» **HOW TO COMPLETE THIS TASK**
A verbatim copy of the listing is what is needed, minus any pictures.

» **SOURCE MATERIAL**
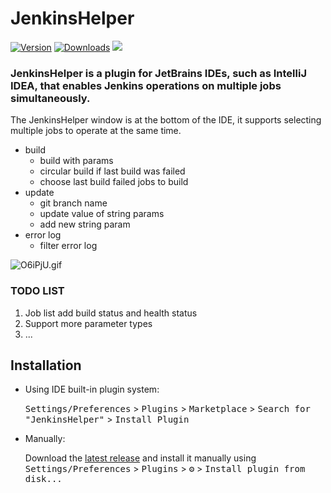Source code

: # JenkinsHelper

<!--- ![Build](https://github.com/Lv-lifeng/JenkinsHelper/workflows/Build/badge.svg) --->
[![Version](https://img.shields.io/jetbrains/plugin/v/19155.svg)](https://plugins.jetbrains.com/plugin/19155)
[![Downloads](https://img.shields.io/jetbrains/plugin/d/19155.svg)](https://plugins.jetbrains.com/plugin/19155)
![](https://komarev.com/ghpvc/?username=itisokey-jenkinshelper&color=orange&style=flat&label=pv)

<!-- Plugin description -->
### JenkinsHelper is a plugin for JetBrains IDEs, such as IntelliJ IDEA, that enables Jenkins operations on multiple jobs simultaneously.
The JenkinsHelper window is at the bottom of the IDE, it supports selecting multiple jobs to operate at the same time.
* build   
  * build with params
  * circular build if last build was failed 
  * choose last build failed jobs to build
* update
  * git branch name
  * update value of string params
  * add new string param
* error log
  * filter error log

![O6iPjU.gif](https://s1.ax1x.com/2022/05/14/O6iPjU.gif)
<!-- Plugin description end -->

### TODO LIST
1. Job list add build status and health status 
2. Support more parameter types
3. ...
## Installation

- Using IDE built-in plugin system:

  <kbd>Settings/Preferences</kbd> > <kbd>Plugins</kbd> > <kbd>Marketplace</kbd> > <kbd>Search for "JenkinsHelper"</kbd> >
  <kbd>Install Plugin</kbd>

- Manually:

  Download the [latest release](https://github.com/Lv-lifeng/JenkinsHelper/releases/latest) and install it manually using
  <kbd>Settings/Preferences</kbd> > <kbd>Plugins</kbd> > <kbd>⚙️</kbd> > <kbd>Install plugin from disk...</kbd>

» **RESPONSE FOR THIS EXERCISE**
Source code

: # JenkinsHelper

<!--- ![Build](https://github.com/Lv-lifeng/JenkinsHelper/workflows/Build/badge.svg) --->
[![Version](https://img.shields.io/jetbrains/plugin/v/19155.svg)](https://plugins.jetbrains.com/plugin/19155)
[![Downloads](https://img.shields.io/jetbrains/plugin/d/19155.svg)](https://plugins.jetbrains.com/plugin/19155)
![](https://komarev.com/ghpvc/?username=itisokey-jenkinshelper&color=orange&style=flat&label=pv)

<!-- Plugin description -->
### JenkinsHelper is a plugin for JetBrains IDEs, such as IntelliJ IDEA, that enables Jenkins operations on multiple jobs simultaneously.
The JenkinsHelper window is at the bottom of the IDE, it supports selecting multiple jobs to operate at the same time.
* build   
  * build with params
  * circular build if last build was failed 
  * choose last build failed jobs to build
* update
  * git branch name
  * update value of string params
  * add new string param
* error log
  * filter error log

![O6iPjU.gif](https://s1.ax1x.com/2022/05/14/O6iPjU.gif)
<!-- Plugin description end -->

### TODO LIST
1. Job list add build status and health status 
2. Support more parameter types
3. ...
## Installation

- Using IDE built-in plugin system:

  <kbd>Settings/Preferences</kbd> > <kbd>Plugins</kbd> > <kbd>Marketplace</kbd> > <kbd>Search for "JenkinsHelper"</kbd> >
  <kbd>Install Plugin</kbd>

- Manually:

  Download the [latest release](https://github.com/Lv-lifeng/JenkinsHelper/releases/latest) and install it manually using
  <kbd>Settings/Preferences</kbd> > <kbd>Plugins</kbd> > <kbd>⚙️</kbd> > <kbd>Install plugin from disk...</kbd>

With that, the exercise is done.